Sales Centres To Welcome And Work

Edward thomas Interiors

Posting Date:

26 October 2023

A sales centre is the first physical space potential house hunters will encounter. So how do you make the right first impression whilst also creating a productive workplace? Our director, Steve Hird, outlines the top interior design priorities…

Visibility & Navigation

First and foremost, visitors need to easily locate and access a sales centre. The building itself needs to be prominent and visible, and for this reason our preference is always to have a standalone sales centre rather than one which is integrated as part of the showhome. Integrated sales offices can compromise the house, some house hunters are visual and seeing a living room styled as an office for example may hinder them imagining its original purpose. If there’s not an option for a standalone then consider removing any non-load bearing walls to help create a more open plan environment.

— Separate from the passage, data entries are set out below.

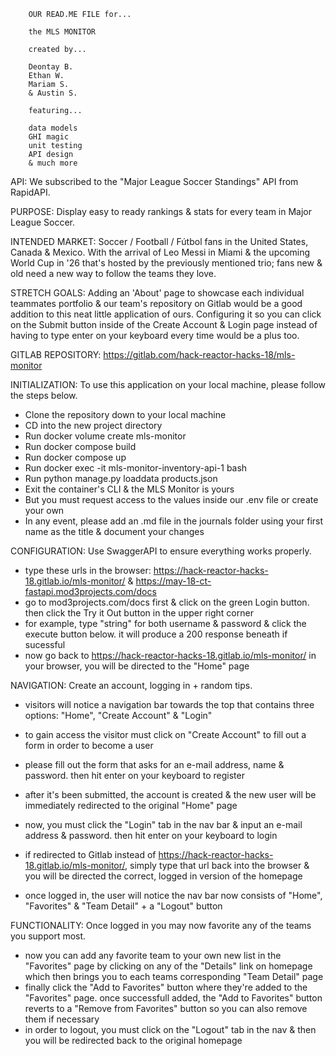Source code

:         OUR READ.ME FILE for...

        the MLS MONITOR

        created by...

        Deontay B.
        Ethan W.
        Mariam S.
        & Austin S.

        featuring...

        data models
        GHI magic
        unit testing
        API design
        & much more


API: We subscribed to the "Major League Soccer Standings" API from RapidAPI.

PURPOSE: Display easy to ready rankings & stats for every team in Major League Soccer.

INTENDED MARKET: Soccer / Football / Fútbol fans in the United States, Canada & Mexico. With the arrival of Leo Messi in Miami & the upcoming World Cup in '26 that's hosted by the previously mentioned trio; fans new & old need a new way to follow the teams they love.

STRETCH GOALS: Adding an 'About' page to showcase each individual teammates portfolio & our team's repository on Gitlab would be a good addition to this neat little application of ours. Configuring it so you can click on the Submit button inside of the Create Account & Login page instead of having to type enter on your keyboard every time would be a plus too.

GITLAB REPOSITORY: https://gitlab.com/hack-reactor-hacks-18/mls-monitor



INITIALIZATION: To use this application on your local machine, please follow the steps below.

- Clone the repository down to your local machine
- CD into the new project directory
- Run docker volume create mls-monitor
- Run docker compose build
- Run docker compose up
- Run docker exec -it mls-monitor-inventory-api-1 bash
- Run python manage.py loaddata products.json
- Exit the container's CLI & the MLS Monitor is yours
- But you must request access to the values inside our .env file or create your own
- In any event, please add an .md file in the journals folder using your first name as the title & document your changes

CONFIGURATION: Use SwaggerAPI to ensure everything works properly.

- type these urls in the browser: https://hack-reactor-hacks-18.gitlab.io/mls-monitor/ & https://may-18-ct-fastapi.mod3projects.com/docs
- go to mod3projects.com/docs first & click on the green Login button. then click the Try it Out button in the upper right corner
- for example, type "string" for both username & password & click the execute button below. it will produce a 200 response beneath if sucessful
- now go back to https://hack-reactor-hacks-18.gitlab.io/mls-monitor/ in your browser, you will be directed to the "Home" page

NAVIGATION: Create an account, logging in + random tips.

- visitors will notice a navigation bar towards the top that contains three options: "Home", "Create Account" & "Login"
- to gain access the visitor must click on "Create Account" to fill out a form in order to become a user
- please fill out the form that asks for an e-mail address, name & password. then hit enter on your keyboard to register
- after it's been submitted, the account is created & the new user will be immediately redirected to the original "Home" page

- now, you must click the "Login" tab in the nav bar & input an e-mail address & password. then hit enter on your keyboard to login
- if redirected to Gitlab instead of https://hack-reactor-hacks-18.gitlab.io/mls-monitor/, simply type that url back into the browser &
  you will be directed the correct, logged in version of the homepage
- once logged in, the user will notice the nav bar now consists of "Home", "Favorites" & "Team Detail" + a "Logout" button

FUNCTIONALITY: Once logged in you may now favorite any of the teams you support most.

- now you can add any favorite team to your own new list in the "Favorites" page by clicking on any of the "Details" link on homepage
  which then brings you to each teams corresponding "Team Detail" page
- finally click the "Add to Favorites" button where they're added to the "Favorites" page. once successfull added, the "Add to Favorites"
  button reverts to a "Remove from Favorites" button so you can also remove them if necessary
- in order to logout, you must click on the "Logout" tab in the nav & then you will be redirected back to the original homepage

A good sales centre needs to have dual functionality. Firstly, it needs to be an inviting and informative space for potential purchasers and secondly, it’s a place of work for sales consultants. To balance these requirements, we advocate creating different ‘zones’ e.g. working areas, a meet and greet space, casual seating, private offices, VR rooms, and an options/choices suite. This not only aids differentiation but also enables multiple visitors to be accommodated at the same time.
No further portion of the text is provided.